February Nature Night

***This virtual event is free and registration is required. To register, click the yellow "Register Now" button above.***

The Importance of Insects
Insects play major roles in keeping the natural world healthy and functioning. Not only do they feed (and eat) many other animals, but insects also cycle nutrients, aerate soil, decompose decaying matter, and help pollinate over 80% of the world’s flowering plants, including many of our crops. Despite their importance, recent evidence suggests that between 10-40% of insects are at risk of disappearing. These declines are most clearly documented in charismatic insects such as butterflies, bumble bees, and tiger beetles. Join Deschutes Land Trust and Dr. Tara Cornelisse for a talk on the importance of insects in the natural world. Dr. Cornelisse will share details on the role that insects play in nature, major challenges that insects face, and the stories of some rare and some common insects you are likely to encounter in Central Oregon. Dr. Cornelisse will also offer actions you can take to enjoy and protect insects in your own backyard.

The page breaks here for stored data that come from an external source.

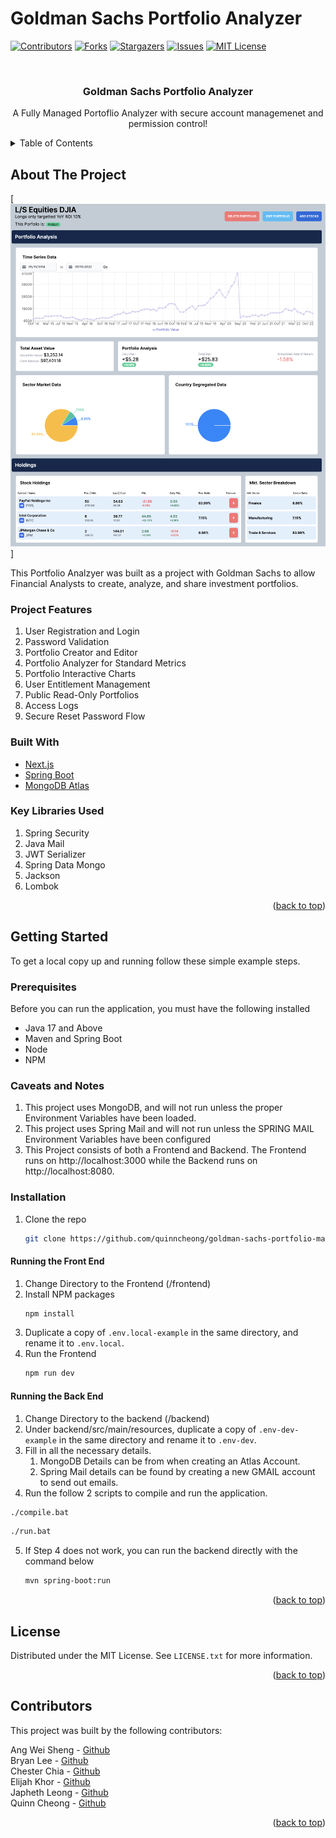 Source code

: # Goldman Sachs Portfolio Analyzer

<div id="top"></div>

<!-- PROJECT SHIELDS -->
<!--
*** I'm using markdown "reference style" links for readability.
*** Reference links are enclosed in brackets [ ] instead of parentheses ( ).
*** See the bottom of this document for the declaration of the reference variables
*** for contributors-url, forks-url, etc. This is an optional, concise syntax you may use.
*** https://www.markdownguide.org/basic-syntax/#reference-style-links
-->
[![Contributors][contributors-shield]][contributors-url]
[![Forks][forks-shield]][forks-url]
[![Stargazers][stars-shield]][stars-url]
[![Issues][issues-shield]][issues-url]
[![MIT License][license-shield]][license-url]


<!-- PROJECT LOGO -->
<br />
<div align="center">
  <h3 align="center">Goldman Sachs Portfolio Analyzer</h3>

  <p align="center">
    A Fully Managed Portoflio Analyzer with secure account managemenet and permission control!
  </p>
</div>



<!-- TABLE OF CONTENTS -->
<details>
  <summary>Table of Contents</summary>
  <ol>
    <li>
      <a href="#about-the-project">About The Project</a>
      <ul>
        <li><a href="#project-features">Project Features</a></li>
        <li><a href="#built-with">Built With</a></li>
        <li><a href="#key-libraries-used">Key Libraries Used</a></li>
      </ul>
    </li>
    <li>
      <a href="#getting-started">Getting Started</a>
      <ul>
        <li><a href="#prerequisites">Prerequisites</a></li>
        <li><a href="#caveats-and-notes">Caveats and Notes</a></li>
        <li><a href="#installation">Installation</a></li>
        <li><a href="#running-the-front-end">Running the Frontend</a></li>
        <li><a href="#running-the-back-end">Running the Backend</a></li>
      </ul>
    </li>
    <li><a href="#license">License</a></li>
    <li><a href="#contributors">Contributors</a></li>
  </ol>
</details>



<!-- ABOUT THE PROJECT -->
## About The Project

[![App Overview!][product-screenshot]]

This Portfolio Analzyer was built as a project with Goldman Sachs to allow Financial Analysts to create, analyze, and share investment portfolios.

### Project Features

1. User Registration and Login
1. Password Validation
1. Portfolio Creator and Editor
1. Portfolio Analyzer for Standard Metrics
1. Portfolio Interactive Charts 
1. User Entitlement Management
1. Public Read-Only Portfolios
1. Access Logs
1. Secure Reset Password Flow

### Built With

* [Next.js](https://nextjs.org/)
* [Spring Boot](https://spring.io/projects/spring-boot)
* [MongoDB Atlas](https://www.mongodb.com)

### Key Libraries Used

1. Spring Security
2. Java Mail
3. JWT Serializer
4. Spring Data Mongo
5. Jackson
6. Lombok

<p align="right">(<a href="#top">back to top</a>)</p>

<!-- GETTING STARTED -->
## Getting Started

To get a local copy up and running follow these simple example steps.

### Prerequisites

Before you can run the application, you must have the following installed

* Java 17 and Above
* Maven and Spring Boot
* Node
* NPM

### Caveats and Notes

1. This project uses MongoDB, and will not run unless the proper Environment Variables have been loaded.
2. This project uses Spring Mail and will not run unless the SPRING MAIL Environment Variables have been configured
3. This Project consists of both a Frontend and Backend. The Frontend runs on http://localhost:3000 while the Backend runs on http://localhost:8080.

### Installation

1. Clone the repo
   ```sh
   git clone https://github.com/quinncheong/goldman-sachs-portfolio-manager.git
   ```

#### Running the Front End

1. Change Directory to the Frontend (/frontend)
2. Install NPM packages
   ```sh
   npm install
   ```
3. Duplicate a copy of `.env.local-example` in the same directory, and rename it to `.env.local`.
4. Run the Frontend
    ```sh
    npm run dev
    ```

#### Running the Back End

1. Change Directory to the backend (/backend)
2. Under backend/src/main/resources, duplicate a copy of `.env-dev-example` in the same directory and rename it to `.env-dev`. 
3. Fill in all the necessary details. 
   1. MongoDB Details can be from when creating an Atlas Account. 
   2. Spring Mail details can be found by creating a new GMAIL account to send out emails.
4. Run the follow 2 scripts to compile and run the application.
  ```sh
  ./compile.bat
  ```
  ```sh
  ./run.bat
  ```
5. If Step 4 does not work, you can run the backend directly with the command below
   ```sh
   mvn spring-boot:run
   ```

<p align="right">(<a href="#top">back to top</a>)</p>


<!-- LICENSE -->
## License

Distributed under the MIT License. See `LICENSE.txt` for more information.

<p align="right">(<a href="#top">back to top</a>)</p>


## Contributors
This project was built by the following contributors:

Ang Wei Sheng - [Github](https://github.com/angweisheng)<br/>
Bryan Lee - [Github](https://github.com/bryanleezh)<br/>
Chester Chia - [Github](https://github.com/chesterchia)<br/>
Elijah Khor - [Github](https://github.com/ekcm)<br/>
Japheth Leong - [Github](https://github.com/japhethleongyh)<br/>
Quinn Cheong - [Github](https://github.com/quinncheong)<br/>

<p align="right">(<a href="#top">back to top</a>)</p>


<!-- MARKDOWN LINKS & IMAGES -->
<!-- https://www.markdownguide.org/basic-syntax/#reference-style-links -->
[contributors-shield]: https://img.shields.io/github/contributors/quinncheong/goldman-sachs-portfolio-manager.svg?style=for-the-badge
[contributors-url]: https://github.com/quinncheong/goldman-sachs-portfolio-manager/graphs/contributors
[forks-shield]: https://img.shields.io/github/forks/quinncheong/goldman-sachs-portfolio-manager.svg?style=for-the-badge
[forks-url]: https://github.com/quinncheong/goldman-sachs-portfolio-manager/network/members
[stars-shield]: https://img.shields.io/github/stars/quinncheong/goldman-sachs-portfolio-manager.svg?style=for-the-badge
[stars-url]: https://github.com/quinncheong/goldman-sachs-portfolio-manager/stargazers
[issues-shield]: https://img.shields.io/github/issues/quinncheong/goldman-sachs-portfolio-manager.svg?style=for-the-badge
[issues-url]: https://github.com/quinncheong/goldman-sachs-portfolio-manager/issues
[license-shield]: https://img.shields.io/github/license/quinncheong/goldman-sachs-portfolio-manager.svg?style=for-the-badge
[license-url]: https://github.com/quinncheong/goldman-sachs-portfolio-manager/blob/main/LICENSE.txt
[product-screenshot]: images/gpa-app.png
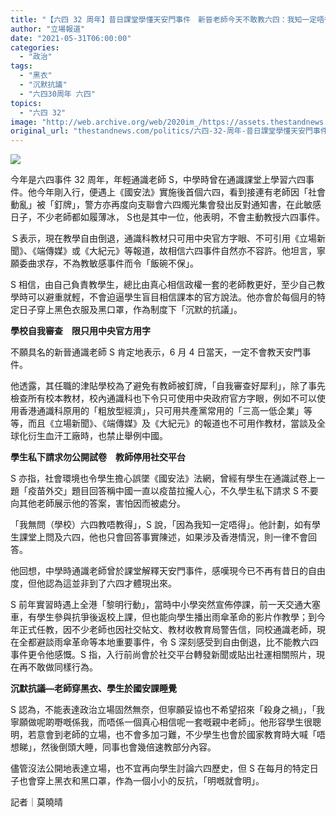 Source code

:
 ```yaml
---
title: "【六四 32 周年】昔日課堂學懂天安門事件　新晉老師今天不敢教六四：我知一定唔得"
author: "立場報道"
date: "2021-05-31T06:00:00"
categories:
  - "政治"
tags:
  - "黑衣"
  - "沉默抗議"
  - "六四30周年 六四"
topics:
  - "六四 32"
image: "http://web.archive.org/web/2020im_/https://assets.thestandnews.com/media/photos/20210530-29_1nboK.png"
original_url: "thestandnews.com/politics/六四-32-周年-昔日課堂學懂天安門事件-新晉老師今天不敢教六四-我知一定唔得"
---
```

![](http://web.archive.org/web/2020im_/https://assets.thestandnews.com/media/photos/20210530-29_1nboK.png)

今年是六四事件 32 周年，年輕通識老師 S，中學時曾在通識課堂上學習六四事件。他今年剛入行，便遇上《國安法》實施後首個六四，看到接連有老師因「社會動亂」被「釘牌」，警方亦再度向支聯會六四燭光集會發出反對通知書，在此敏感日子，不少老師都如履薄冰， S也是其中一位，他表明，不會主動教授六四事件。

Ｓ表示，現在教學自由倒退，通識科教材只可用中央官方字眼、不可引用《立場新聞》、《端傳媒》或《大紀元》等報道，故相信六四事件自然亦不容許。他坦言，寧願委曲求存，不為教敏感事件而令「飯碗不保」。

S 相信，由自己負責教學生，總比由真心相信政權一套的老師教更好，至少自己教學時可以避重就輕，不會迫逼學生盲目相信課本的官方說法。他亦會於每個月的特定日子穿上黑色衣服及黑口罩，作為制度下「沉默的抗議」。

**學校自我審查　限只用中央官方用字**　

不願具名的新晉通識老師 S 肯定地表示，6 月 4 日當天，一定不會教天安門事件。

他透露，其任職的津貼學校為了避免有教師被釘牌，「自我審查好犀利」，除了事先檢查所有校本教材，校內通識科也下令只可使用中央政府官方字眼，例如不可以使用香港通識科原用的「粗放型經濟」，只可用共產黨常用的「三高一低企業」等等，而且《立場新聞》、《端傳媒》及《大紀元》的報道也不可用作教材，當談及全球化衍生血汗工廠時，也禁止舉例中國。

**學生私下請求勿公開試卷　教師停用社交平台**

S 亦指，社會環境也令學生擔心誤墜《國安法》法網，曾經有學生在通識試卷上一題「疫苗外交」題目回答稱中國一直以疫苗拉攏人心，不久學生私下請求 S 不要向其他老師展示他的答案，害怕因而被處分。

「我無問（學校）六四教唔教得」，S 說，「因為我知一定唔得」。他計劃，如有學生課堂上問及六四，他也只會回答事實陳述，如果涉及香港情況，則一律不會回答。

他回想，中學時通識老師曾於課堂解釋天安門事件，感嘆現今已不再有昔日的自由度，但他認為這並非到了六四才體現出來。

S 前年實習時遇上全港「黎明行動」，當時中小學突然宣佈停課，前一天交通大塞車，有學生參與抗爭後返校上課，但也能向學生播出雨傘革命的影片作教學；到今年正式任教，因不少老師也因社交帖文、教材收教育局警告信，同校通識老師，現在全都避談雨傘革命等本地重要事件，令 S 深刻感受到自由倒退，比不能教六四事件更令他感慨。S 指，入行前尚會於社交平台轉發新聞或貼出社運相關照片，現在再不敢做同樣行為。

**沉默抗議—老師穿黑衣、學生於國安課睡覺**

S 認為，不能表達政治立場固然無奈，但寧願妥協也不希望招來「殺身之禍」，「我寧願做呢啲嘢嘅係我，而唔係一個真心相信呢一套嘅親中老師」。他形容學生很聰明，若意會到老師的立場，也不會多加刁難，不少學生也會於國家教育時大喊「唔想睇」，然後倒頭大睡，同事也會幾倍速教部分內容。

儘管沒法公開地表達立場，也不宜再向學生討論六四歷史，但 S 在每月的特定日子也會穿上黑衣和黑口罩，作為一個小小的反抗，「明嘅就會明」。

記者｜莫曉晴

*An ASL interpreter will be provided for this Nature Night.*


Virtual Event Details
In preparation for this virtual event, please remember:

 

  • Space is limited; please only register one member of each household if you’ll be watching on the same device.
  • Nature Nights will be presented via Zoom. In order to attend the event, you will need to download the Zoom desktop client or mobile app prior to the event.
  • On the evening of the event, once capacity has been reached, additional registered attendees will be directed to view the presentation on Facebook Live.
  • To help keep our Nature Night event secure, please do not share the Zoom link with anyone or post to social media.
  • If you are unable to attend live, the presentation will be available after the event on our website.

 

About Dr. Cornelisse
Dr. Tara Cornelisse is an insect conservation biologist and Senior Scientist with the Endangered Species Program at the Center for Biological Diversity, a conservation nonprofit. At the Center, she is the resident entomologist and started the Saving the Insects campaign. Specifically, she works to get insects protected under the Endangered Species Act and on policy that advances insect conservation. She has conducted research on monarch butterfly habitat in urban areas, conservation of endangered tiger beetles, and on insect conservation education. She holds a PhD from the University of California Santa Cruz. Before joining the Center, she was a postdoctoral scholar at the American Museum of Natural History and an Assistant Professor in Animal behavior, Ecology, and Conservation at Canisius College. Her favorite insects are the Ohlone tiger beetle, dung beetles, and the yellow-faced bumble bee.